The Carbon Capture Race: Transforming the North Sea into a CO2 Storage Network
Key Ideas
  • Global CCUS projects need $196 billion in new investment by 2034 to meet industrial demand, with the Northern Lights joint venture leading in Europe and North America.
  • Equinor secures new CO2 storage licenses in the North Sea, positioning itself to create a CO2 storage network for European heavy industry by 2035.
  • Governments worldwide are incentivizing CCUS projects, with the US, UK, and Canada leading in funding, while Wood Mackenzie predicts growth in Europe and the Middle East.
  • Asia-Pacific lags in CCUS efforts, but joint ventures like the one in Malaysia aim to bridge the gap between capture demand and supply in key sectors by 2034.

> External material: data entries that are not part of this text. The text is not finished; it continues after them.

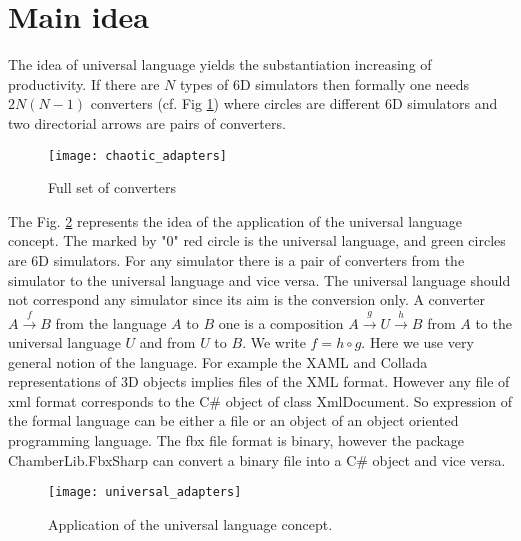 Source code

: \documentclass[10pt,journal,compsoc]{IEEEtran}
\begin{document}
	
	
		\section{Main idea}
	The idea of universal language yields the substantiation  increasing of productivity. 	If there are $N$ types of 6D simulators  then formally one needs $2N\left( N-1\right) $ converters (cf. Fig \ref{fig_sim}) where circles are different 6D simulators and two directorial arrows are pairs of converters.	
		\begin{figure}[!t]
		\centering
		\texttt{[image: chaotic\_adapters]}
		\caption{Full set of converters}
		\label{fig_sim}
	\end{figure}
	The Fig. \ref{fig_uni} represents the idea of the  application of the universal language concept. The marked by "0" red circle is the universal language, and green circles are 6D simulators. For any simulator there is a pair of converters from the simulator to the universal language and vice versa.  The universal language should not correspond any simulator since its aim is the conversion only. A converter $A \xrightarrow{f} B$ from the language $A$ to $B$ one is a composition $A\xrightarrow{g} U \xrightarrow{h} B$ from $A$ to the universal language $U$ and from $U$ to $B$. We write $f = h \circ g$. Here we use very general notion of the language. For example the XAML and Collada representations of 3D objects implies files of the XML format. However any file of xml format corresponds to the C\# object of class XmlDocument. So expression of the formal language can be either a file or an object of an object oriented programming language. The fbx file format is binary, however the  package ChamberLib.FbxSharp can convert a binary file into  a  C\# object and vice versa.
	
			\begin{figure}[!t]
		\centering
		\texttt{[image: universal\_adapters]}
		\caption{Application of the universal language concept.}
		\label{fig_uni}
	\end{figure}
	
\end{document}
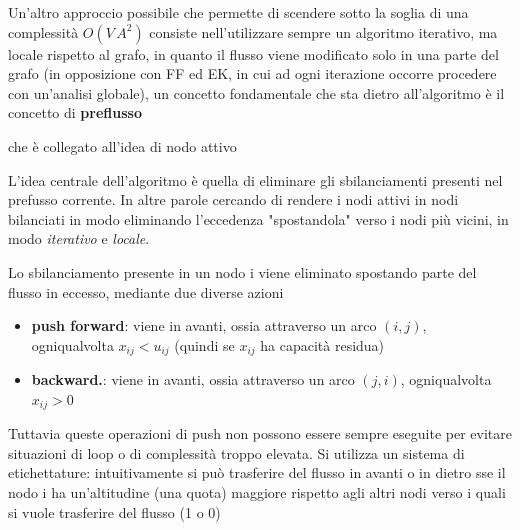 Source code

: Un'altro approccio possibile che permette di scendere sotto la soglia di una complessità $O(V\,A^2)$ consiste nell'utilizzare sempre un algoritmo iterativo, ma locale rispetto al grafo, in quanto il flusso viene modificato solo in una parte del grafo (in opposizione con FF ed EK, in cui ad ogni iterazione occorre procedere con un’analisi globale), un concetto fondamentale che sta dietro all'algoritmo è il concetto di \textbf{preflusso}


che è collegato all'idea di nodo attivo

L'idea centrale dell'algoritmo è quella di eliminare gli sbilanciamenti presenti nel prefusso corrente. In altre parole cercando di rendere i nodi attivi in nodi bilanciati in modo eliminando l'eccedenza "spostandola" verso i nodi più vicini, in modo \textit{iterativo} e \textit{locale}.

Lo sbilanciamento presente in un nodo i viene eliminato spostando parte del flusso in eccesso, mediante due diverse azioni
\begin{itemize}
  \item \textbf{push forward}: viene in avanti, ossia attraverso un arco $(i, j)$, ogniqualvolta $x_{ij} < u_{ij}$ (quindi se $x_{ij}$ ha capacità residua)
  \item \textbf{backward.}: viene in avanti, ossia attraverso un arco $(j, i)$, ogniqualvolta $x_{ij} > 0$
\end{itemize}

Tuttavia queste operazioni di push non possono essere sempre eseguite per evitare situazioni di loop o di complessità troppo elevata. Si utilizza un sistema di etichettature: intuitivamente si può trasferire del flusso in avanti o in dietro sse il nodo i ha un'altitudine (una quota) maggiore rispetto agli altri nodi verso i quali si vuole trasferire del flusso (1 o 0)

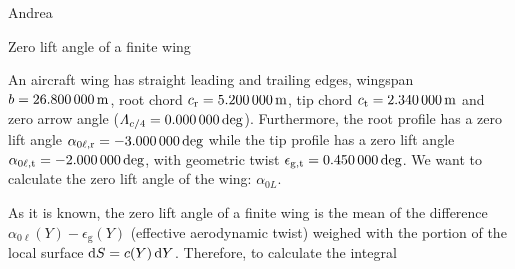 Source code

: \documentclass[[12pt,twoside]{book}
\begin{document}
%
Andrea 
\begin{myExampleX}{Zero lift angle of a finite wing}{}%
\label{example:Zero:Lift:Angle:Of:A:Finite:Wing}
%

%
An aircraft wing has straight leading and trailing edges, wingspan $b=\SI[round-precision=1]{\mySpanWingMT}{\metre}$,
root chord $c_\mathrm{r}=\SI[round-precision=2]{\myChordRootWingMT}{\metre}$,
tip chord $c_\mathrm{t}=\SI[round-precision=2]{\myChordTipWingMT}{\metre}$
and zero arrow angle ($\Lambda_{c/4}=\SI[round-precision=1]{\mySweepQuarterChordWingDEG}{\deg}$).
Furthermore, the root profile has a zero lift angle $\alpha_{0\ell,\mathrm{r}}=\SI[round-precision=1]{\myAlphaZeroLiftRootWingDEG}{\deg}$
while the tip profile has a zero lift angle
$\alpha_{0\ell,\mathrm{t}}=\SI[round-precision=1]{\myAlphaZeroLiftTipWingDEG}{\deg}$,
with geometric twist
$\epsilon_{\mathrm{g,t}}=\SI[round-precision=1]{\myTwistWingDEG}{\deg}$. We want to calculate the zero lift angle of the wing: $\alpha_{0L}$.

\medskip
As it is known, the zero lift angle of a finite wing is the mean of the difference $\alpha_{0\ell}(Y)-\epsilon_\mathrm{g}(Y)$ (effective aerodynamic twist) weighed with the portion of the local surface $\diff{S}=c(Y)\diff{Y}$. Therefore, to calculate the integral


\end{myExampleX}
\end{document}
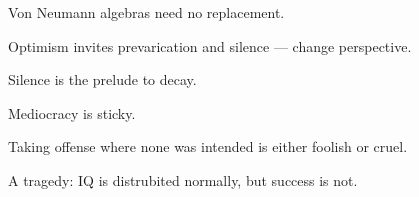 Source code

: \documentclass[a]{subfiles}
\begin{document}
\begin{parsec}%
Von Neumann algebras
need no replacement.
\end{parsec}
\begin{parsec}%
Optimism
invites prevarication and silence
--- change perspective.
\end{parsec}
\begin{parsec}%
Silence is the prelude to decay.
\end{parsec}
\begin{parsec}%
Mediocracy is sticky.
\end{parsec}
\begin{parsec}%
Taking offense where none was intended
is either foolish or cruel.
\end{parsec}
\begin{parsec}%
A tragedy:
IQ is distrubited normally,
but success is not.
\end{parsec}
\end{document}
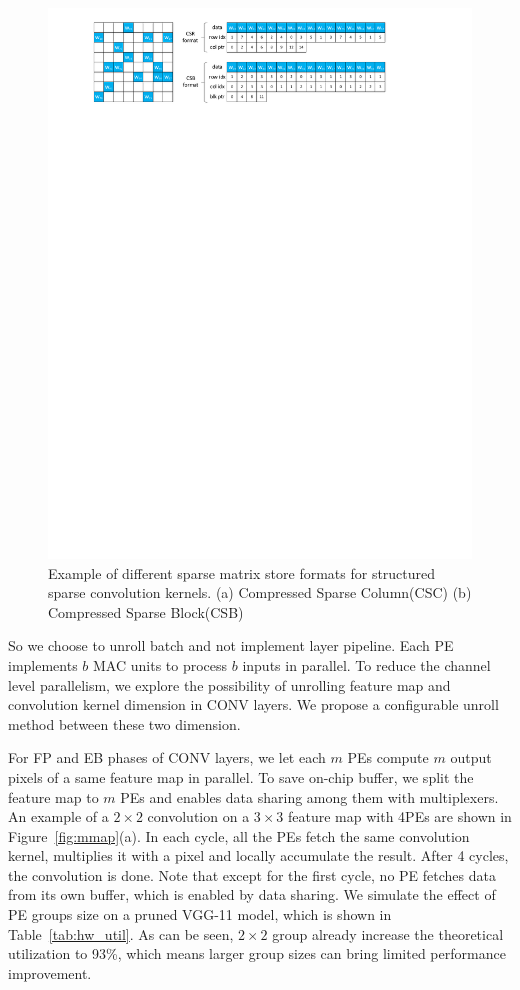 \begin{figure}[htb]
  \centering
  \includegraphics[width=2.0\columnwidth]{figures/csb.pdf}
  \caption{Example of different sparse matrix store formats for structured sparse convolution kernels. (a) Compressed Sparse Column(CSC) (b) Compressed Sparse Block(CSB)}
  \label{fig:csb}
\end{figure}

So we choose to unroll batch and not implement layer pipeline. Each PE implements $b$ MAC units to process $b$ inputs in parallel. To reduce the channel level parallelism, we explore the possibility of unrolling feature map and convolution kernel dimension in CONV layers. We propose a configurable unroll method between these two dimension. 

For FP and EB phases of CONV layers, we let each $m$ PEs compute $m$ output pixels of a same feature map in parallel. To save on-chip buffer, we split the feature map to $m$ PEs and enables data sharing among them with multiplexers. An example of a $2\times 2$ convolution on a $3\times 3$ feature map with 4PEs are shown in Figure~\ref{fig:mmap}(a). In each cycle, all the PEs fetch the same convolution kernel, multiplies it with a pixel and locally accumulate the result. After 4 cycles, the convolution is done. Note that except for the first cycle, no PE fetches data from its own buffer, which is enabled by data sharing. We simulate the effect of PE groups size on a pruned VGG-11 model, which is shown in Table~\ref{tab:hw_util}. As can be seen, $2\times 2$ group already increase the theoretical utilization to 93\%, which means larger group sizes can bring limited performance improvement. 

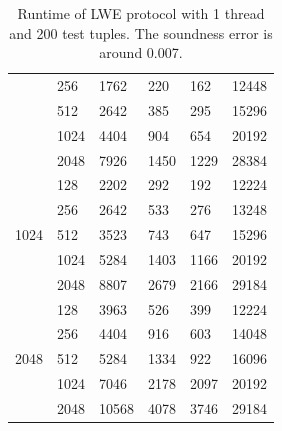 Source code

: \begin{table}[h!]
\begin{tabular}{|c|m{4em}|m{4em}|m{4em}|m{4em}|m{5em}|}
                                            & 256  & 1762 & 220                  & 162                    & 12448                                         \\ \cline{2-6} 
                                            & 512  & 2642 & 385                  & 295                    & 15296                                         \\ \cline{2-6} 
                                            & 1024 & 4404 & 904                  & 654                    & 20192                                         \\ \cline{2-6} 
                                            & 2048 & 7926 & 1450                 & 1229                   & 28384                                         \\ \hline
\multicolumn{1}{|l|}{\multirow{5}{*}{1024}} & 128  & 2202 & 292                  & 192                    & 12224                                         \\ \cline{2-6} 
\multicolumn{1}{|l|}{}                      & 256  & 2642 & 533                  & 276                    & 13248                                         \\ \cline{2-6} 
\multicolumn{1}{|l|}{}                      & 512  & 3523 & 743                  & 647                    & 15296                                         \\ \cline{2-6} 
\multicolumn{1}{|l|}{}                      & 1024 & 5284 & 1403                 & 1166                   & 20192                                         \\ \cline{2-6} 
\multicolumn{1}{|l|}{}                      & 2048 & 8807 & 2679                 & 2166                   & 29184                                         \\ \hline
\multicolumn{1}{|l|}{\multirow{5}{*}{2048}} & 128  & 3963 & 526                  & 399                    & 12224                                         \\ \cline{2-6} 
\multicolumn{1}{|l|}{}                      & 256  & 4404 & 916                  & 603                    & 14048                                         \\ \cline{2-6} 
\multicolumn{1}{|l|}{}                      & 512  & 5284 & 1334                 & 922                    & 16096                                         \\ \cline{2-6} 
\multicolumn{1}{|l|}{}                      & 1024 & 7046 & 2178                 & 2097                   & 20192                                         \\ \cline{2-6} 
\multicolumn{1}{|l|}{}                      & 2048 & 10568 & 4078                 & 3746                   & 29184                                         \\ \hline
\end{tabular}
\caption{Runtime of LWE protocol with 1 thread and 200 test tuples. The soundness error is around 0.007.}
\label{table:benchmark-lwe}
\end{table}



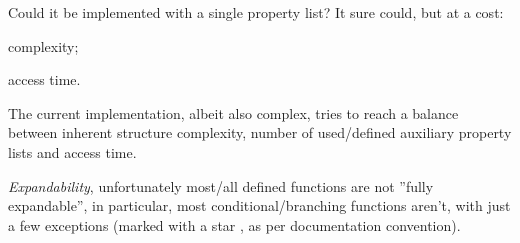 \documentclass[10pt]{article}
\begin{document}
\begin{tsremark}[Note:]
 Could it be implemented with a single property list? It sure could, but at a cost: 
\begin{enumerate*}   \item complexity;    \item access time.   \end{enumerate*}
The current implementation, albeit also complex, tries to reach a balance between inherent structure complexity, number of used/defined auxiliary property lists and access time.
\end{tsremark}

\begin{tsremark}
 \textsl{Expandability}, unfortunately most/all defined functions are not ''fully expandable'', in particular, most conditional/branching functions aren't, with just a few exceptions (marked with a star , as per  documentation convention).
 
\end{tsremark}
\end{document}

The article highlights the escalating global demand for carbon capture, utilization, and storage (CCUS) projects, with a projected $196 billion investment required by 2034. Leading the charge is the Northern Lights joint venture in Norway's Øygarden, aiming to address industrial demand through innovative carbon injection and storage solutions. Equinor, in partnership with Shell and TotalEnergies, is at the forefront of this energy transition, securing leading roles in several key projects. Notably, Equinor has obtained new CO2 storage licenses in the North Sea, including the Albondigas and Kinno fields, and the Smeaheia license, enhancing the region's potential as a CO2 storage network for European industries. The company also expands its footprint to Denmark, exploring CCS opportunities alongside partners like Ørsted and Nordsøfonden. Governments worldwide are actively driving CCUS projects through incentives and subsidies, with regions like the US, UK, and Canada taking the lead in funding support. The EU's Industrial Carbon Management Strategy is expected to further boost European projects, while the US provides substantial financial backing through schemes like the Inflation Reduction Act. In contrast, Asia-Pacific countries like China and India are slower in adopting CCUS measures, potentially leading to a gap in capture demand and supply. However, joint ventures like the one in Malaysia, involving Petronas, TotalEnergies, and Mitsui & Co., aim to bridge this divide and accelerate CCUS infrastructure development in the region. Although the US currently leads in carbon capture capacity, the operational facilities only absorb a fraction of the nation's CO2 emissions. Wood Mackenzie's forecast underscores the need for global collaboration and investment to achieve the projected CCUS capacity by 2034. The article portrays a positive sentiment towards the growing momentum in CCUS initiatives, with a focus on balancing costs and benefits while driving forward the energy transition towards a more sustainable future.